╭─ EXCERPTED DATA
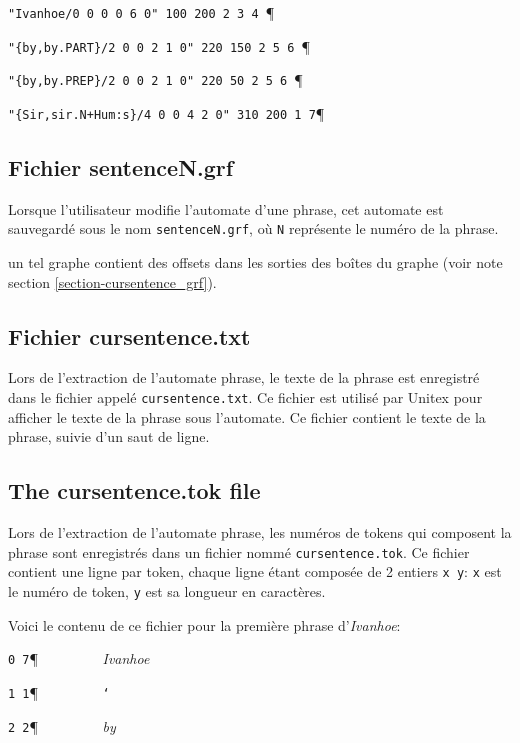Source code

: \bigskip
\noindent \verb$"Ivanhoe/0 0 0 0 6 0" 100 200 2 3 4 $\P
 
\noindent \verb$"{by,by.PART}/2 0 0 2 1 0" 220 150 2 5 6 $\P

\noindent \verb$"{by,by.PREP}/2 0 0 2 1 0" 220 50 2 5 6 $\P

\noindent \verb$"{Sir,sir.N+Hum:s}/4 0 0 4 2 0" 310 200 1 7$\P 




\subsection{Fichier sentenceN.grf}
Lorsque l’utilisateur modifie l’automate d’une phrase, cet automate est sauvegardé sous
le nom \verb+sentenceN.grf+, où \verb+N+ représente le numéro de la phrase.

un tel graphe contient des offsets dans les sorties des boîtes du graphe (voir note 
section \ref{section-cursentence_grf}).


\subsection{Fichier cursentence.txt}
Lors de l'extraction de l'automate phrase, le texte de la phrase est
enregistré dans le fichier appelé \verb+cursentence.txt+. Ce fichier est utilisé par Unitex pour
afficher le texte de la phrase sous l'automate. Ce fichier contient le texte de la phrase, suivie
d'un saut de ligne.

\subsection{The cursentence.tok file}
Lors de l'extraction de l'automate phrase, les numéros de tokens qui composent la phrase sont
enregistrés dans un fichier nommé \verb+cursentence.tok+. Ce fichier contient une ligne par token,
chaque ligne étant composée de 2 entiers \verb$x y$: \verb$x$ est le numéro de token, \verb$y$ est
sa longueur en caractères.

\bigskip
\noindent Voici le contenu de ce fichier pour la première phrase d'\textit{Ivanhoe}:

\bigskip
\noindent \verb$0 7$\P \verb$         $\textit{Ivanhoe}

\noindent \verb$1 1$\P \verb$         $\texttt{\char `\ }

\noindent \verb$2 2$\P \verb$         $\textit{by}

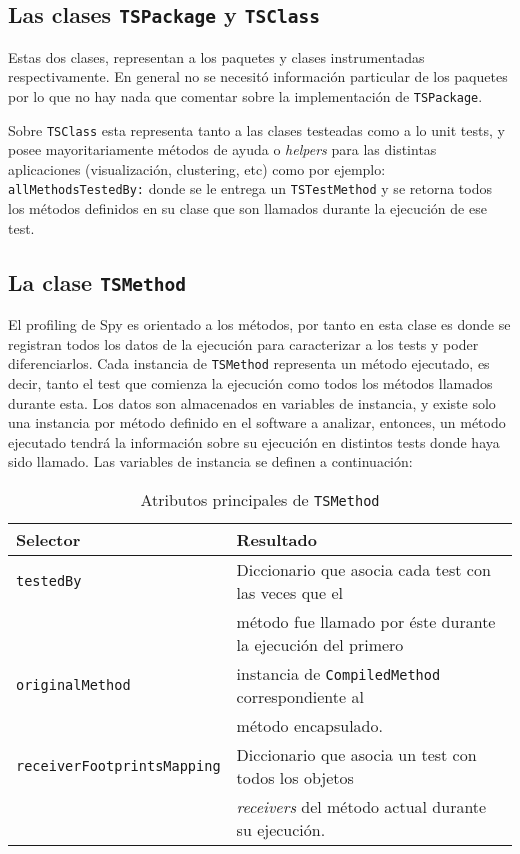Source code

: \subsection{Las clases {\tt TSPackage} y {\tt TSClass}}

\par Estas dos clases, representan a los paquetes y clases instrumentadas respectivamente. En general no se necesitó información particular de los paquetes por lo que no hay nada que comentar sobre la implementación de {\tt TSPackage}.

\par Sobre {\tt TSClass} esta representa tanto a las clases testeadas como a lo unit tests, y posee mayoritariamente métodos de ayuda o \emph{helpers} para las distintas aplicaciones (visualización, clustering, etc) como por ejemplo: {\tt allMethodsTestedBy:} donde se le entrega un {\tt TSTestMethod} y se retorna todos los métodos definidos en su clase que son llamados durante la ejecución de ese test.  

\subsection{La clase {\tt TSMethod} }
\par El profiling de Spy es orientado a los métodos, por tanto en esta clase es donde se registran todos los datos de la ejecución para caracterizar a los tests y poder diferenciarlos. Cada instancia de {\tt TSMethod} representa un método ejecutado, es decir, tanto el test que comienza la ejecución como todos los métodos llamados durante esta. Los datos son almacenados en variables de instancia, y existe solo una instancia por método definido en el software a analizar, entonces, un método ejecutado tendrá la información sobre su ejecución en distintos tests donde haya sido llamado. Las variables de instancia se definen a continuación:

\begin{table}[h] 
    \centering 
    \begin{tabular}{|l|l|}
    	\hline
\textbf{Selector} & \textbf{Resultado} \\ \hline \hline
{\tt testedBy}	& Diccionario que asocia cada test con las veces que el \\
				& método fue llamado por éste durante la ejecución del primero\\ \hline
{\tt originalMethod} & instancia de {\tt CompiledMethod} correspondiente al  \\
						& método encapsulado. \\ \hline
{\tt receiverFootprintsMapping} & Diccionario que asocia un test con todos los objetos \\
						& \emph{receivers} del método actual durante su ejecución. \\ \hline
    \end{tabular}
    \caption{Atributos principales de {\tt TSMethod}}
\end{table}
╰─
◆ REQUIRED WORK: Output all the records above exactly, but without their images.

◆ ANSWER TO THIS PROBLEM:
Source code

: \bigskip
\noindent \verb$"Ivanhoe/0 0 0 0 6 0" 100 200 2 3 4 $\P
 
\noindent \verb$"{by,by.PART}/2 0 0 2 1 0" 220 150 2 5 6 $\P

\noindent \verb$"{by,by.PREP}/2 0 0 2 1 0" 220 50 2 5 6 $\P

\noindent \verb$"{Sir,sir.N+Hum:s}/4 0 0 4 2 0" 310 200 1 7$\P 




\subsection{Fichier sentenceN.grf}
Lorsque l’utilisateur modifie l’automate d’une phrase, cet automate est sauvegardé sous
le nom \verb+sentenceN.grf+, où \verb+N+ représente le numéro de la phrase.

un tel graphe contient des offsets dans les sorties des boîtes du graphe (voir note 
section \ref{section-cursentence_grf}).


\subsection{Fichier cursentence.txt}
Lors de l'extraction de l'automate phrase, le texte de la phrase est
enregistré dans le fichier appelé \verb+cursentence.txt+. Ce fichier est utilisé par Unitex pour
afficher le texte de la phrase sous l'automate. Ce fichier contient le texte de la phrase, suivie
d'un saut de ligne.

\subsection{The cursentence.tok file}
Lors de l'extraction de l'automate phrase, les numéros de tokens qui composent la phrase sont
enregistrés dans un fichier nommé \verb+cursentence.tok+. Ce fichier contient une ligne par token,
chaque ligne étant composée de 2 entiers \verb$x y$: \verb$x$ est le numéro de token, \verb$y$ est
sa longueur en caractères.

\bigskip
\noindent Voici le contenu de ce fichier pour la première phrase d'\textit{Ivanhoe}:

\bigskip
\noindent \verb$0 7$\P \verb$         $\textit{Ivanhoe}

\noindent \verb$1 1$\P \verb$         $\texttt{\char `\ }

\noindent \verb$2 2$\P \verb$         $\textit{by}

Source code

: \subsection{Las clases {\tt TSPackage} y {\tt TSClass}}

\par Estas dos clases, representan a los paquetes y clases instrumentadas respectivamente. En general no se necesitó información particular de los paquetes por lo que no hay nada que comentar sobre la implementación de {\tt TSPackage}.

\par Sobre {\tt TSClass} esta representa tanto a las clases testeadas como a lo unit tests, y posee mayoritariamente métodos de ayuda o \emph{helpers} para las distintas aplicaciones (visualización, clustering, etc) como por ejemplo: {\tt allMethodsTestedBy:} donde se le entrega un {\tt TSTestMethod} y se retorna todos los métodos definidos en su clase que son llamados durante la ejecución de ese test.  

\subsection{La clase {\tt TSMethod} }
\par El profiling de Spy es orientado a los métodos, por tanto en esta clase es donde se registran todos los datos de la ejecución para caracterizar a los tests y poder diferenciarlos. Cada instancia de {\tt TSMethod} representa un método ejecutado, es decir, tanto el test que comienza la ejecución como todos los métodos llamados durante esta. Los datos son almacenados en variables de instancia, y existe solo una instancia por método definido en el software a analizar, entonces, un método ejecutado tendrá la información sobre su ejecución en distintos tests donde haya sido llamado. Las variables de instancia se definen a continuación:

\begin{table}[h] 
    \centering 
    \begin{tabular}{|l|l|}
    	\hline
\textbf{Selector} & \textbf{Resultado} \\ \hline \hline
{\tt testedBy}	& Diccionario que asocia cada test con las veces que el \\
				& método fue llamado por éste durante la ejecución del primero\\ \hline
{\tt originalMethod} & instancia de {\tt CompiledMethod} correspondiente al  \\
						& método encapsulado. \\ \hline
{\tt receiverFootprintsMapping} & Diccionario que asocia un test con todos los objetos \\
						& \emph{receivers} del método actual durante su ejecución. \\ \hline
    \end{tabular}
    \caption{Atributos principales de {\tt TSMethod}}
\end{table}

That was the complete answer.